Beardsley’s strategy is successful Coach’s surge at 3 miles leads to NE Harbor win

NORTHEAST HARBOR – For three miles on Saturday morning, Judson Cake and Andy Beardsley played the classic game dueling distance runners seem to love so much.

While some of the more recreational runners may have been enjoying the beautiful views along Sargent Drive during the 23rd Northeast Harbor 5-miler, Cake and Beardsley were battling.

Cake? The 23-year-old Bar Harbor runner wanted to get rid of his 37-year-old foe. And Beardsley? He just wanted to hang on long enough to launch an assault of his own.

“I tried to make a bunch of surges between mile two and three. Going up the hills, and on the flat stretches, I’d get about five feet ahead of him, and then he’d catch right back up,” Cake said.

Five feet behind (or less depending on whether Cake was surging or waiting to surge again), Beardsley dug in and held on. And when he made his move – just after passing the three-mile mark – Cake had no answer.

“He kind of drafted off me for three miles, and then I just lost my steam and cruised in,” Cake said.
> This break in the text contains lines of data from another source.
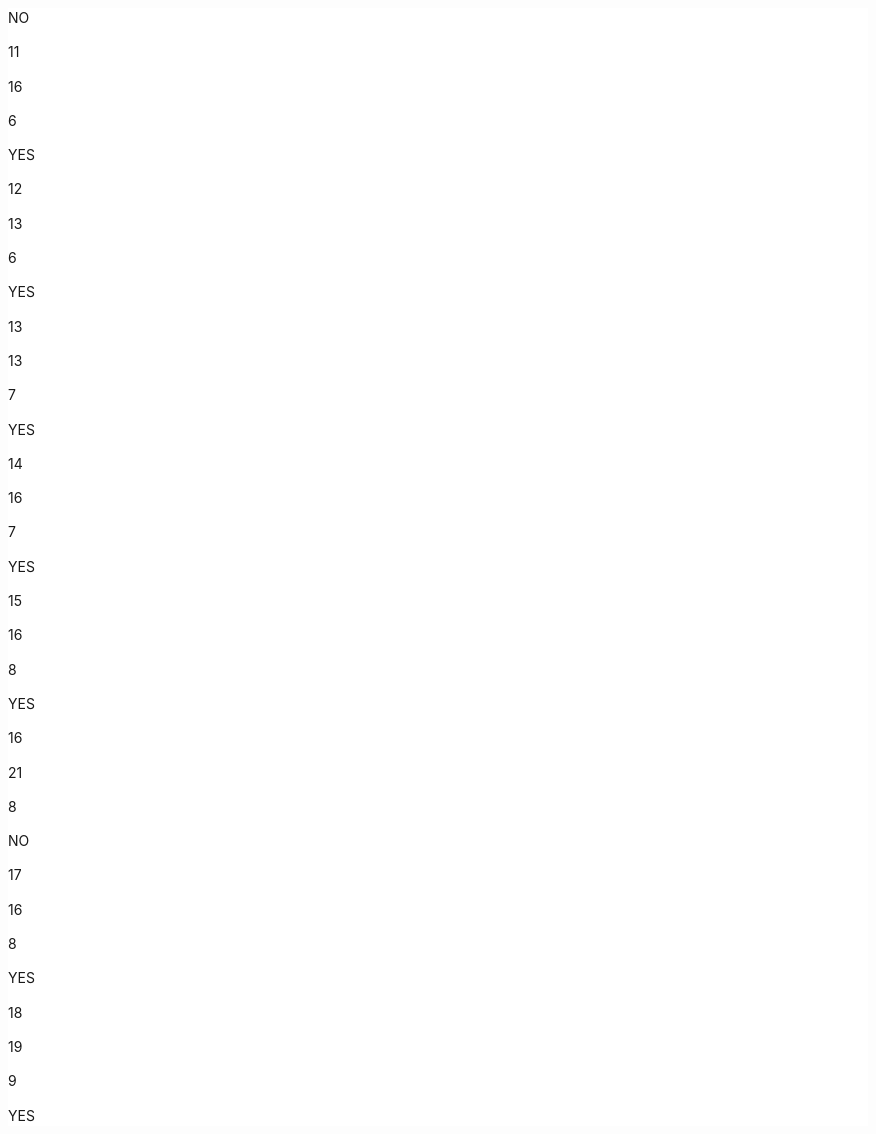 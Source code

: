 NO

11

16

6

YES

12

13

6

YES

13

13

7

YES

14

16

7

YES

15

16

8

YES

16

21

8

NO

17

16

8

YES

18

19

9

YES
Surry’s Beardsley, the cross country and track coach at Ellsworth High School, captured the win by a comfortable margin, completing the rolling, hilly course in 26 minutes, 53 seconds. Cake was second in 27:11, while Bob Carroll of Forestville, N.Y., was third in 27:22.

In the women’s race, former George Mason University runner Becky Heuer, also of Forestville, N.Y., ran virtually unchallenged the entire race and won in 30:40. Lisa Patterson of Brewer was second in 34:56 while Eve Harrison of Islesford took third in 36:54.

In all, 115 runners completed the course.

Heuer, who was on vacation with Carroll, her boyfriend and the men’s third-place finisher, said the couple stumbled across the race last year and planned a vacation around it this summer.

“It’s the most beautiful course I think I’ve run on,” Heuer said. “[The scenery] takes you a little bit away from the race, which is fine, because it’s a long race for me.”

Heuer is a track specialist, and is running as fast in the 800 (2:13) at age 36 as she did as a standout at George Mason.

Still, she was a bit fatigued on Saturday.

“I ran my longest run, yesterday. Ever. Sixteen miles,” Heuer said with a shake of her head.

“That’s why I ran really slow in the beginning. I didn’t run half bad for having run 16 yesterday.”

In the men’s race, Beardsley said having raced against Cake in a race at Schoodic two weeks ago paid off.

“He’s got good speed, and as I get older, I don’t have much speed any more,” Beardsley said. “He’s fast, and I figure if I’m gonna try and win, I’d better do something.”

He did just that at the three-mile mark, turning a two-yard deficit into a 50-yard lead over a span of a few hundred yards in what looked like a carefully planned attack.

Beardsley said that wasn’t the case at all.

“I didn’t have any decision to go at three miles until I got there,” Beardsley said.

“I just knew I didn’t want to lead [early], and I didn’t want to take it out fast,” Beardsley said.

“And I knew I wanted to take the lead before the end, and not wait for the last half mile because that would maybe give him a little more confidence than I wanted.”

When Beardsley took off, he never looked back, and Cake never mounted another challenge.

“I thought, ‘I’ll go now,’ Beardsley said of his mile-three gambit. “And I pushed it. I guess it worked out OK.”